Biraz Şükran Günü hindisi hakkında konuşun
MISSOULA – Şükran Günü kutlamaları kapsamında ülke çapındaki aileler hindi yemeğinin tadını çıkarıyor. Peki bu geleneğin odak noktasının ne olduğunu gerçekten ne kadar iyi biliyorsunuz?
Tatil hindiniz bir Saurischian dinozorudur – evet, bir dinozor. Saurischian, T-rex ve velociraptor ile aynı kategoriye giriyor. Milyonlarca yıldır ortalıktalar.
Hindi dünyanın en büyük beş uçan kuşu arasındadır. Ulusal Vahşi Türkiye Federasyonu’na göre saatte 55 mil hıza kadar uçabilirler, ancak genellikle yerde kalmayı tercih ederler.
Koşan bir hindi saatte 25 mil hıza ulaşabildiği için burada da çok hızlı olabilirler.
Türklerin de muhteşem bir vizyonu var. Gözleri 20/20’nin üç katı kadar geniş görebilir ve yaklaşık 270 derecelik çevresel görüşe sahiptir.
Hindiler çıkardıkları höpürtü sesiyle ünlüdür ancak bu ayırt edici sesi yalnızca erkekler çıkarabilir. Dişi hindiler tavuk gibi vaklayacak, ciyaklayacak ve hatta kedi gibi mırıldayacaktır.
Eğer onları duymuyorsanız ama dışkılarını buluyorsanız, hindinizin cinsiyetini arkalarında bıraktıklarından belirleyebilirsiniz. Erkeklerin dışkıları spiral şeklinde, dişilerin ise J şeklindedir.
Araştırmalar, erkeğin alnındaki o etli şey olan dişinizin uzunluğunun hindinin sağlığıyla bağlantılı olduğunu göstermiştir.
Çalışmalar ayrıca dişi hindilerin uzun snood’lu erkekleri tercih ettiğini ve snood uzunluğunun iki erkek arasındaki bir yarışmanın kazananını tahmin etmek için de kullanılabileceğini buldu.
Yaklaşık 10.000 yıl önce, kılıç dişli kaplanlar ve yünlü mamutların Dünya’da yürüdüğü dönemde yabani hindilerin de ortalıkta dolaştığını hayal etmek zor olabilir.
Ancak Illinois Üniversitesi’ne göre hindiler, 10 milyon yıldan fazla bir süredir burada olduklarından çok daha uzun süredir varlar.
Peki isimlerini nasıl aldılar? Kuzey Amerika’ya özgü bir kuşa, uzak bir ülkenin adının verilmesi garip görünüyor. Aslında isimleri biraz yanlış.
Hindi İngiltere’de popüler hale geldiğinde tadı Türkiye’den ithal edilen beç tavuğuna benziyordu ve bu da kuşa artık tanıdık adını veriyordu.
Benjamin Franklin hiçbir zaman hindinin Amerika’nın sembolü olması gerektiğini önermedi, ancak bir mektubunda hindiyi kel kartaldan “daha saygın bir kuş” olarak övdü.
Şükran Günü’nü hindi ile kutlamak günümüzde bir gelenek olsa da, 1621’de İngiliz sömürgeciler ve Yerli Amerikalılarla birlikte verilen Şükran Günü yemeğinde yalnızca bir hindi yer almış olabilir.

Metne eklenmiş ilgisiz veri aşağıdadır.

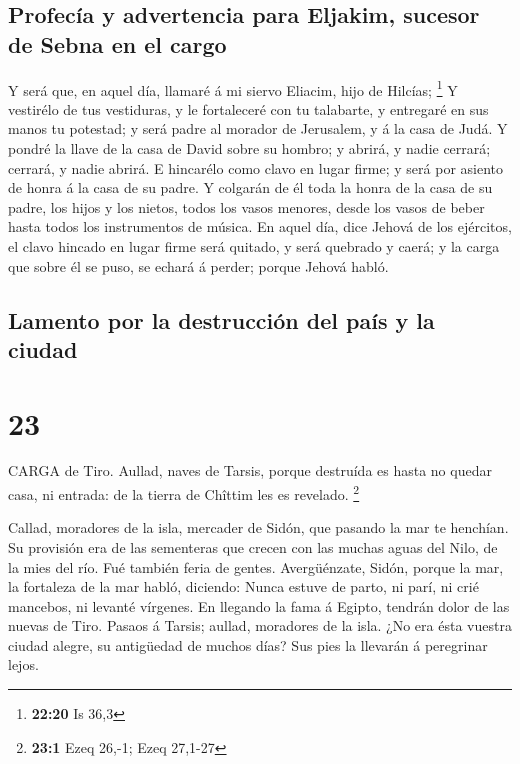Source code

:\hypertarget{profecuxeda-y-advertencia-para-eljakim-sucesor-de-sebna-en-el-cargo}{%
\subsection{Profecía y advertencia para Eljakim, sucesor de Sebna en el
cargo}\label{profecuxeda-y-advertencia-para-eljakim-sucesor-de-sebna-en-el-cargo}}

 Y será que, en aquel día, llamaré á mi siervo Eliacim,
hijo de Hilcías; \footnote{\textbf{22:20} Is 36,3}  Y
vestirélo de tus vestiduras, y le fortaleceré con tu talabarte, y
entregaré en sus manos tu potestad; y será padre al morador de
Jerusalem, y á la casa de Judá.  Y pondré la llave de la
casa de David sobre su hombro; y abrirá, y nadie cerrará; cerrará, y
nadie abrirá.  E hincarélo como clavo en lugar firme; y
será por asiento de honra á la casa de su padre.  Y
colgarán de él toda la honra de la casa de su padre, los hijos y los
nietos, todos los vasos menores, desde los vasos de beber hasta todos
los instrumentos de música.  En aquel día, dice Jehová de
los ejércitos, el clavo hincado en lugar firme será quitado, y será
quebrado y caerá; y la carga que sobre él se puso, se echará á perder;
porque Jehová habló.

\hypertarget{lamento-por-la-destrucciuxf3n-del-pauxeds-y-la-ciudad}{%
\subsection{Lamento por la destrucción del país y la
ciudad}\label{lamento-por-la-destrucciuxf3n-del-pauxeds-y-la-ciudad}}

\hypertarget{section-22}{%
\section{23}\label{section-22}}

 CARGA de Tiro. Aullad, naves de Tarsis, porque destruída es
hasta no quedar casa, ni entrada: de la tierra de Chîttim les es
revelado. \footnote{\textbf{23:1} Ezeq 26,-1; Ezeq 27,1-27}

 Callad, moradores de la isla, mercader de Sidón, que
pasando la mar te henchían.  Su provisión era de las
sementeras que crecen con las muchas aguas del Nilo, de la mies del río.
Fué también feria de gentes.  Avergüénzate, Sidón, porque la
mar, la fortaleza de la mar habló, diciendo: Nunca estuve de parto, ni
parí, ni crié mancebos, ni levanté vírgenes.  En llegando la
fama á Egipto, tendrán dolor de las nuevas de Tiro.  Pasaos
á Tarsis; aullad, moradores de la isla.  ¿No era ésta
vuestra ciudad alegre, su antigüedad de muchos días? Sus pies la
llevarán á peregrinar lejos.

Orijinal yemeğe atıfta bulunan hayatta kalan tek belgeden, geyik, yabani kümes hayvanı ve mısırın kesinlikle menüde olduğunu biliyoruz.
Yabani hindiler 1900’lü yılların başında nesli tükenene kadar avlandı ve yaklaşık 30.000 kişilik bir nüfusa ulaştı.
Ancak Kuzey Amerika’daki restorasyon programları bugün bu rakamı yedi milyona çıkardı.